> _EXERCISE DATA_:
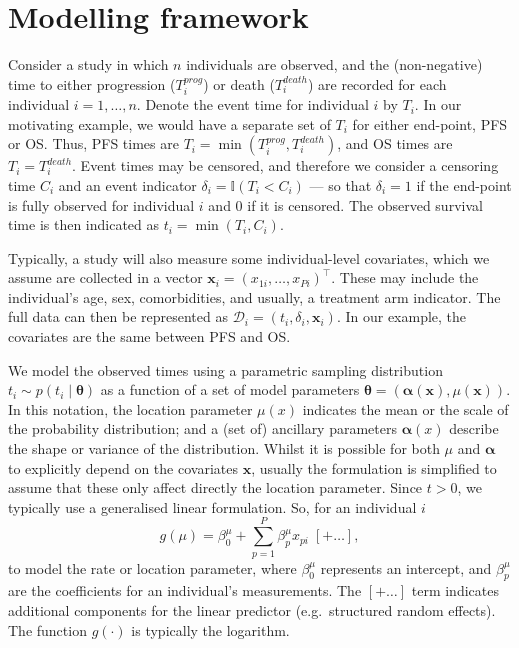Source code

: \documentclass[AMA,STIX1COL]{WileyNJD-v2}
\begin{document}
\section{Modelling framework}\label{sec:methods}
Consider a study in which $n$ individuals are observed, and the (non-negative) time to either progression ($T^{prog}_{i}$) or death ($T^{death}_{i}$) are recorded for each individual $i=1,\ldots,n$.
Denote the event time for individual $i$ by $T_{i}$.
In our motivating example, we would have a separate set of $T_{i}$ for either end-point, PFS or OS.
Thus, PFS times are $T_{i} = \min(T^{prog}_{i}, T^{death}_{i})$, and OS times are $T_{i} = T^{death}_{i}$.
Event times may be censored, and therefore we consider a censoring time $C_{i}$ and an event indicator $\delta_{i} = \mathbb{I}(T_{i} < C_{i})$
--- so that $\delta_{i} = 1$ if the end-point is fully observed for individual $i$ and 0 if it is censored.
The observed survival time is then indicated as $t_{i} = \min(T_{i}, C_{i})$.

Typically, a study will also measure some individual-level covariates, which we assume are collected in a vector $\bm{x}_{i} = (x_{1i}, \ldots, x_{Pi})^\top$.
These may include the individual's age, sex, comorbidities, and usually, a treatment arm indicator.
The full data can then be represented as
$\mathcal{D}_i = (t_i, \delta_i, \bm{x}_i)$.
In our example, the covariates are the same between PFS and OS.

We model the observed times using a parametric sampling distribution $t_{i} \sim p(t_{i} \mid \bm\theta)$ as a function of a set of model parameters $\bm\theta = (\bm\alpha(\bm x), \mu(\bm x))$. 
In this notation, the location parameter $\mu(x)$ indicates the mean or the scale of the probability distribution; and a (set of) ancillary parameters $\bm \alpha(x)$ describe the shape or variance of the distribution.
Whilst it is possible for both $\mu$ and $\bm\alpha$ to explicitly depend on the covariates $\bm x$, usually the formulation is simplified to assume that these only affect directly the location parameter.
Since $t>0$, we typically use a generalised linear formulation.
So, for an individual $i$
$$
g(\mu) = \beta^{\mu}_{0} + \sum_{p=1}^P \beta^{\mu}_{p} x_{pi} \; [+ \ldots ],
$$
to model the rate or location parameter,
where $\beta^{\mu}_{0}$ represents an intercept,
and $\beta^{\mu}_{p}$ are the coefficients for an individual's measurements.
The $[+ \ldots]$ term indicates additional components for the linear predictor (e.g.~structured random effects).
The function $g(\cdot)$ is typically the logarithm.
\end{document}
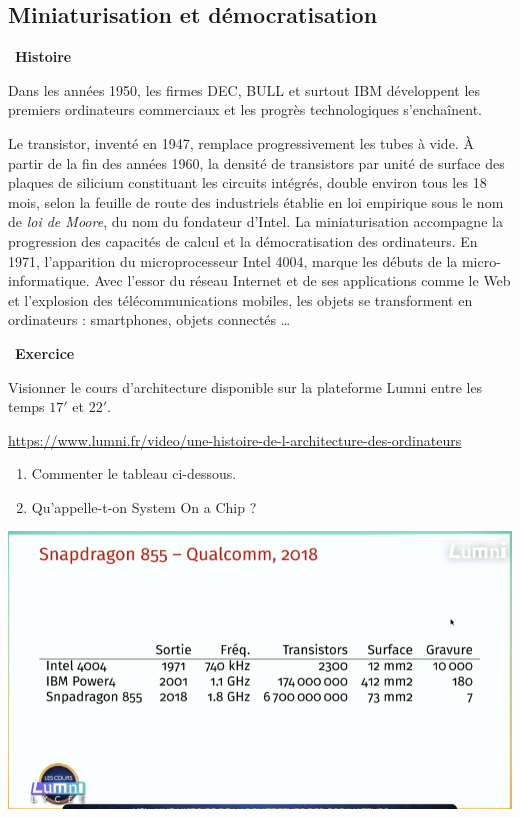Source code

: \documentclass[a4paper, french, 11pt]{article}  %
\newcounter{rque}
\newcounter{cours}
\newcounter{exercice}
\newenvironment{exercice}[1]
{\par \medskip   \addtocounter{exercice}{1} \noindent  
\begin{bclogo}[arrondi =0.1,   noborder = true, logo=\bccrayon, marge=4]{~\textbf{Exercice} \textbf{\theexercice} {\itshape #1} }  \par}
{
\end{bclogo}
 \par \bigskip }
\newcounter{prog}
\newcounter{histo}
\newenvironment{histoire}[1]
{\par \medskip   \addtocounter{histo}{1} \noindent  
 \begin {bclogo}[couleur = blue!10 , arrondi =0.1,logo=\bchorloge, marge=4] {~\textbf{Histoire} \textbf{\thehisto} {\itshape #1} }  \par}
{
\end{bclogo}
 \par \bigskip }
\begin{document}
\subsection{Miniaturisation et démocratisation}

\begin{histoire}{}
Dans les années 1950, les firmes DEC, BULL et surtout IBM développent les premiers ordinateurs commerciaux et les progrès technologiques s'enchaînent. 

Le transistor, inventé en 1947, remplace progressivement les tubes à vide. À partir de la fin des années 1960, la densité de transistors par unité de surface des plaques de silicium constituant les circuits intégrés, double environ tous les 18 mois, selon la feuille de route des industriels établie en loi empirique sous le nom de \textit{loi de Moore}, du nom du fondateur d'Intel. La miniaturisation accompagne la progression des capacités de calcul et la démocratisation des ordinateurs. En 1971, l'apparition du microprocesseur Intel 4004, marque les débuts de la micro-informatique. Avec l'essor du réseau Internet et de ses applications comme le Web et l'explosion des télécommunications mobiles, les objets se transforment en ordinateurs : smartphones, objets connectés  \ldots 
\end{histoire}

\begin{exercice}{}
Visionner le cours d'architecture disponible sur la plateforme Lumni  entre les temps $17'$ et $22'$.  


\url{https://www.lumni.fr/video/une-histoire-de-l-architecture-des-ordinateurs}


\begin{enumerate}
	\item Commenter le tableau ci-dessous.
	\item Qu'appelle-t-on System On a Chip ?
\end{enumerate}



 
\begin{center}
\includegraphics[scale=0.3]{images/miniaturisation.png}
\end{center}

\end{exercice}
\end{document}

> _WORK ORDER_: An exact copy of the material above is required, free of any pictures.

> _FINISHED TASK_:
Source code

: \documentclass[AMA,STIX1COL]{WileyNJD-v2}
\begin{document}
\section{Modelling framework}\label{sec:methods}
Consider a study in which $n$ individuals are observed, and the (non-negative) time to either progression ($T^{prog}_{i}$) or death ($T^{death}_{i}$) are recorded for each individual $i=1,\ldots,n$.
Denote the event time for individual $i$ by $T_{i}$.
In our motivating example, we would have a separate set of $T_{i}$ for either end-point, PFS or OS.
Thus, PFS times are $T_{i} = \min(T^{prog}_{i}, T^{death}_{i})$, and OS times are $T_{i} = T^{death}_{i}$.
Event times may be censored, and therefore we consider a censoring time $C_{i}$ and an event indicator $\delta_{i} = \mathbb{I}(T_{i} < C_{i})$
--- so that $\delta_{i} = 1$ if the end-point is fully observed for individual $i$ and 0 if it is censored.
The observed survival time is then indicated as $t_{i} = \min(T_{i}, C_{i})$.

Typically, a study will also measure some individual-level covariates, which we assume are collected in a vector $\bm{x}_{i} = (x_{1i}, \ldots, x_{Pi})^\top$.
These may include the individual's age, sex, comorbidities, and usually, a treatment arm indicator.
The full data can then be represented as
$\mathcal{D}_i = (t_i, \delta_i, \bm{x}_i)$.
In our example, the covariates are the same between PFS and OS.

We model the observed times using a parametric sampling distribution $t_{i} \sim p(t_{i} \mid \bm\theta)$ as a function of a set of model parameters $\bm\theta = (\bm\alpha(\bm x), \mu(\bm x))$. 
In this notation, the location parameter $\mu(x)$ indicates the mean or the scale of the probability distribution; and a (set of) ancillary parameters $\bm \alpha(x)$ describe the shape or variance of the distribution.
Whilst it is possible for both $\mu$ and $\bm\alpha$ to explicitly depend on the covariates $\bm x$, usually the formulation is simplified to assume that these only affect directly the location parameter.
Since $t>0$, we typically use a generalised linear formulation.
So, for an individual $i$
$$
g(\mu) = \beta^{\mu}_{0} + \sum_{p=1}^P \beta^{\mu}_{p} x_{pi} \; [+ \ldots ],
$$
to model the rate or location parameter,
where $\beta^{\mu}_{0}$ represents an intercept,
and $\beta^{\mu}_{p}$ are the coefficients for an individual's measurements.
The $[+ \ldots]$ term indicates additional components for the linear predictor (e.g.~structured random effects).
The function $g(\cdot)$ is typically the logarithm.
\end{document}
Source code

: \documentclass[a4paper, french, 11pt]{article}  %
\newcounter{rque}
\newcounter{cours}
\newcounter{exercice}
\newenvironment{exercice}[1]
{\par \medskip   \addtocounter{exercice}{1} \noindent  
\begin{bclogo}[arrondi =0.1,   noborder = true, logo=\bccrayon, marge=4]{~\textbf{Exercice} \textbf{\theexercice} {\itshape #1} }  \par}
{
\end{bclogo}
 \par \bigskip }
\newcounter{prog}
\newcounter{histo}
\newenvironment{histoire}[1]
{\par \medskip   \addtocounter{histo}{1} \noindent  
 \begin {bclogo}[couleur = blue!10 , arrondi =0.1,logo=\bchorloge, marge=4] {~\textbf{Histoire} \textbf{\thehisto} {\itshape #1} }  \par}
{
\end{bclogo}
 \par \bigskip }
\begin{document}
\subsection{Miniaturisation et démocratisation}

\begin{histoire}{}
Dans les années 1950, les firmes DEC, BULL et surtout IBM développent les premiers ordinateurs commerciaux et les progrès technologiques s'enchaînent. 

Le transistor, inventé en 1947, remplace progressivement les tubes à vide. À partir de la fin des années 1960, la densité de transistors par unité de surface des plaques de silicium constituant les circuits intégrés, double environ tous les 18 mois, selon la feuille de route des industriels établie en loi empirique sous le nom de \textit{loi de Moore}, du nom du fondateur d'Intel. La miniaturisation accompagne la progression des capacités de calcul et la démocratisation des ordinateurs. En 1971, l'apparition du microprocesseur Intel 4004, marque les débuts de la micro-informatique. Avec l'essor du réseau Internet et de ses applications comme le Web et l'explosion des télécommunications mobiles, les objets se transforment en ordinateurs : smartphones, objets connectés  \ldots 
\end{histoire}

\begin{exercice}{}
Visionner le cours d'architecture disponible sur la plateforme Lumni  entre les temps $17'$ et $22'$.  


\url{https://www.lumni.fr/video/une-histoire-de-l-architecture-des-ordinateurs}


\begin{enumerate}
	\item Commenter le tableau ci-dessous.
	\item Qu'appelle-t-on System On a Chip ?
\end{enumerate}



 
\begin{center}
\includegraphics[scale=0.3]{images/miniaturisation.png}
\end{center}

\end{exercice}
\end{document}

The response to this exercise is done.